US financial regulation updates

China-based companies will have to disclose more about their structure and contacts with the Chinese government before listing in the US, the Securities and Exchange Commission said on Friday.

Gary Gensler, the chair of the US corporate and markets regulator, has asked staff to ensure greater transparency from Chinese companies following the controversy surrounding the public offering by the Chinese ride-hailing group Didi Chuxing.

“I have asked staff to seek certain disclosures from offshore issuers associated with China-based operating companies before their registration statements will be declared effective,” Gensler said in a statement.

He added: “I believe these changes will enhance the overall quality of disclosure in registration statements of offshore issuers that have affiliations with China-based operating companies.”

The SEC’s new rules were triggered by Beijing’s announcement earlier this month that it would tighten restrictions on overseas listings, including stricter rules on what happens to the data held by those companies.

The Chinese internet regulator specifically accused Didi, which had raised $4bn with a New York flotation just days earlier, of violating personal data laws, and ordered for its app to be removed from the Chinese app store.

Beijing’s crackdown spooked US investors, sending the company’s shares tumbling almost 50 per cent in recent weeks.
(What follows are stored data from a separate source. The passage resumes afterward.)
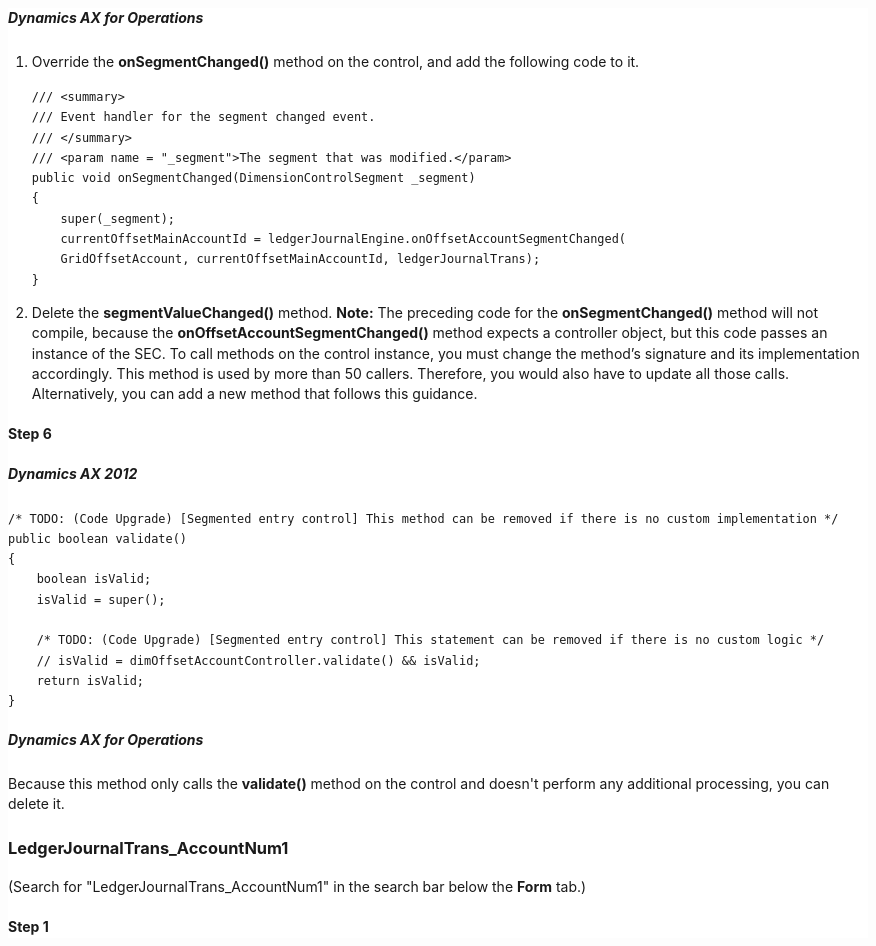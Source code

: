 ##### Dynamics AX for Operations

1.  Override the **onSegmentChanged()** method on the control, and add the following code to it.

    ```xpp
    /// <summary>
    /// Event handler for the segment changed event.
    /// </summary>
    /// <param name = "_segment">The segment that was modified.</param>
    public void onSegmentChanged(DimensionControlSegment _segment)
    {
        super(_segment);
        currentOffsetMainAccountId = ledgerJournalEngine.onOffsetAccountSegmentChanged(
        GridOffsetAccount, currentOffsetMainAccountId, ledgerJournalTrans);
    }
    ```

2.  Delete the **segmentValueChanged()** method. **Note:** The preceding code for the **onSegmentChanged()** method will not compile, because the **onOffsetAccountSegmentChanged()** method expects a controller object, but this code passes an instance of the SEC. To call methods on the control instance, you must change the method’s signature and its implementation accordingly. This method is used by more than 50 callers. Therefore, you would also have to update all those calls. Alternatively, you can add a new method that follows this guidance.

#### Step 6

##### Dynamics AX 2012

```xpp
/* TODO: (Code Upgrade) [Segmented entry control] This method can be removed if there is no custom implementation */
public boolean validate()
{
    boolean isValid;
    isValid = super();

    /* TODO: (Code Upgrade) [Segmented entry control] This statement can be removed if there is no custom logic */
    // isValid = dimOffsetAccountController.validate() && isValid;
    return isValid;
}
```

##### Dynamics AX for Operations

Because this method only calls the **validate()** method on the control and doesn't perform any additional processing, you can delete it.

### LedgerJournalTrans\_AccountNum1

(Search for "LedgerJournalTrans\_AccountNum1" in the search bar below the **Form** tab.)

#### Step 1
They have rallied slightly in the past week, however, jumping 15 per cent in the past two days based on reports that the company is considering going private again just weeks after listing.
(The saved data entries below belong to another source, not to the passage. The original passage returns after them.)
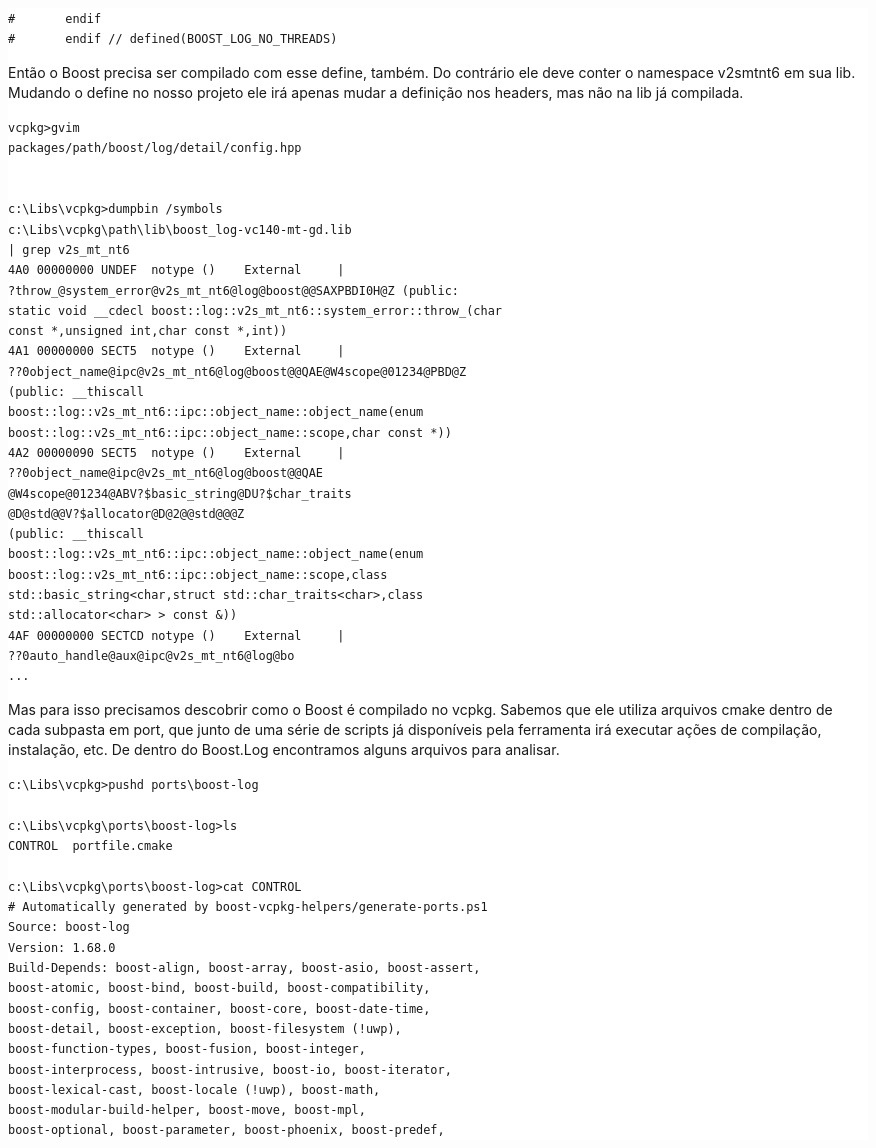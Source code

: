     #		endif
    #	    endif // defined(BOOST_LOG_NO_THREADS)

Então o Boost precisa ser compilado com esse define, também. Do
contrário ele deve conter o namespace v2smtnt6 em sua lib. Mudando o
define no nosso projeto ele irá apenas mudar a definição nos headers,
mas não na lib já compilada.

    vcpkg>gvim
    packages/path/boost/log/detail/config.hpp
    
    
    c:\Libs\vcpkg>dumpbin /symbols
    c:\Libs\vcpkg\path\lib\boost_log-vc140-mt-gd.lib
    | grep v2s_mt_nt6
    4A0 00000000 UNDEF	notype ()    External	  |
    ?throw_@system_error@v2s_mt_nt6@log@boost@@SAXPBDI0H@Z (public:
    static void __cdecl boost::log::v2s_mt_nt6::system_error::throw_(char
    const *,unsigned int,char const *,int))
    4A1 00000000 SECT5	notype ()    External	  |
    ??0object_name@ipc@v2s_mt_nt6@log@boost@@QAE@W4scope@01234@PBD@Z
    (public: __thiscall
    boost::log::v2s_mt_nt6::ipc::object_name::object_name(enum
    boost::log::v2s_mt_nt6::ipc::object_name::scope,char const *))
    4A2 00000090 SECT5	notype ()    External	  |
    ??0object_name@ipc@v2s_mt_nt6@log@boost@@QAE
    @W4scope@01234@ABV?$basic_string@DU?$char_traits
    @D@std@@V?$allocator@D@2@@std@@@Z
    (public: __thiscall
    boost::log::v2s_mt_nt6::ipc::object_name::object_name(enum
    boost::log::v2s_mt_nt6::ipc::object_name::scope,class
    std::basic_string<char,struct std::char_traits<char>,class
    std::allocator<char> > const &))
    4AF 00000000 SECTCD notype ()    External	  |
    ??0auto_handle@aux@ipc@v2s_mt_nt6@log@bo
    ...

Mas para isso precisamos descobrir como o Boost é compilado no
vcpkg. Sabemos que ele utiliza arquivos cmake dentro de cada subpasta em
port, que junto de uma série de scripts já disponíveis pela ferramenta
irá executar ações de compilação, instalação, etc. De dentro do
Boost.Log encontramos alguns arquivos para analisar.

    c:\Libs\vcpkg>pushd ports\boost-log
    
    c:\Libs\vcpkg\ports\boost-log>ls
    CONTROL  portfile.cmake
    
    c:\Libs\vcpkg\ports\boost-log>cat CONTROL
    # Automatically generated by boost-vcpkg-helpers/generate-ports.ps1
    Source: boost-log
    Version: 1.68.0
    Build-Depends: boost-align, boost-array, boost-asio, boost-assert,
    boost-atomic, boost-bind, boost-build, boost-compatibility,
    boost-config, boost-container, boost-core, boost-date-time,
    boost-detail, boost-exception, boost-filesystem (!uwp),
    boost-function-types, boost-fusion, boost-integer, 
    boost-interprocess, boost-intrusive, boost-io, boost-iterator, 
    boost-lexical-cast, boost-locale (!uwp), boost-math, 
    boost-modular-build-helper, boost-move, boost-mpl, 
    boost-optional, boost-parameter, boost-phoenix, boost-predef,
The controversy has prompted questions over whether Didi had told investors enough either about the regulatory risks it faced in China, and specifically about its frequent contacts with Chinese regulators in the run-up to the New York offering.

Several US law firms have now filed class action lawsuits against the company on behalf of shareholders, while two members of the Senate banking committee have called for the SEC to investigate the company.

The SEC has not said whether it is undertaking an investigation or intends to do so. However, its new rules unveiled on Friday would require companies to be clearer about the way in which their offerings are structured. Many China-based companies, including Didi, avoid Chinese restrictions on foreign listings by selling their shares via an offshore shell company.

Gensler said on Friday such companies should clearly distinguish what the shell company does from what the China-based operating company does, as well as the exact financial relationship between the two.

“I worry that average investors may not realise that they hold stock in a shell company rather than a China-based operating company,” he said.

He added that companies should say whether they had received or were denied permission from Chinese authorities to list in the US, including whether any initial approval had then be rescinded.

And they will also have to spell out that they could be delisted if they do not allow the US Public Companies Accounting Oversight Board to inspect their accountants three years after listing.